Don't you just hate spoilers? I do, too. That's why I always try to include warnings. However, I sometimes ramble a bit too much here or there and maybe a few (or many) key plot points slip without me giving proper notice. So I'd like to include a blanket spoiler warning for the weary internet travelers of the world: Here There Be Spoilers. You've been warned.

Saturday, May 5, 2012

The Beguiled (1971) - A Review

***Spoilers abound***

I always enjoy it when actors (and actresses) take on roles that are a bit uncharacteristic of their on-screen personas. Clint Eastwood, much like John Wayne before him, doesn't have too many diverse roles. Clint is either a cop or a cowboy or some other curmudgeon hard-ass. Not that dependability is bad at all in this case, but there are a few exceptional cinematic exceptions that warrant some attention. Play Misty for Me, The Bridges of Madison County, and Every Which Way but Loose are all examples of Clint playing outside of the box. And, even though I find The Bridges of Madison County to be an all out gag-fest, I generally can never say no to a movie where Eastwood decides to shake things up a little. In my opinion, The Beguiled is easily one of his best out-of-the-box roles. I also don't think it is coincidence that the movie came out the same year as Play Misty for Me.
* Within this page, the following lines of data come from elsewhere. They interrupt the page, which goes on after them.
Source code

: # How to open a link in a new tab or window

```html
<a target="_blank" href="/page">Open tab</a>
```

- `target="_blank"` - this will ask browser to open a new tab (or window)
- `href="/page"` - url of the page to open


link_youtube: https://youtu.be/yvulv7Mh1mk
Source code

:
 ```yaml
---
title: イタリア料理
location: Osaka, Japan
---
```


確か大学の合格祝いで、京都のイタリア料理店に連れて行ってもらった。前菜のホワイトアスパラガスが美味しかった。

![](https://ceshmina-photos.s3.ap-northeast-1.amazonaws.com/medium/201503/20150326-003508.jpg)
Play Misty for Me is a bit more rudimentary than The Beguiled, but that is only because Play Misty for Me was Clint Eastwood's directorial debut while The Beguiled had been directed by the tried and true hand of the late great Don Siegel. Siegel directed classics like Invasion of the Body Snatchers (1956), Hell is for Heroes (1962), The Shootist (1976), Charley Varrick (1973), and five movies that just happened to feature Clint Eastwood. Chances are you already know the five movies, but I'll list them anyway: Coogan's Bluff (1968), Two Mules for Sister Sara (1970), The Beguiled (1971), Dirty Harry (1971) and Escape from Alcatraz (1979). I think the duo of Eastwood/Siegel could have been remembered as one of the great actor/director duos if it wasn't for the fact that Clint Eastwood's star was still on the rise and it was going to rise much higher while Siegel's time in the spotlight was nearing the end. And, for some strange reason or another, The Beguiled was not embraced at the time. I suppose I can understand why. Who really wants to see Eastwood hobble around for an hour and a half while being held captive by increasingly obsessive members of the fairer sex when Eastwood could be kicking ass and killing bad guys? It is quite a different movie from The Good, The Bad, & The Ugly. This movie was Misery before there was a Misery. Actually, if you combined The Beguiled and Play Misty for Me you really would have Misery. Think about it. A radio jockey held prisoner by a woman who claims to be his number one fan and then tortures him by cutting off one of his legs...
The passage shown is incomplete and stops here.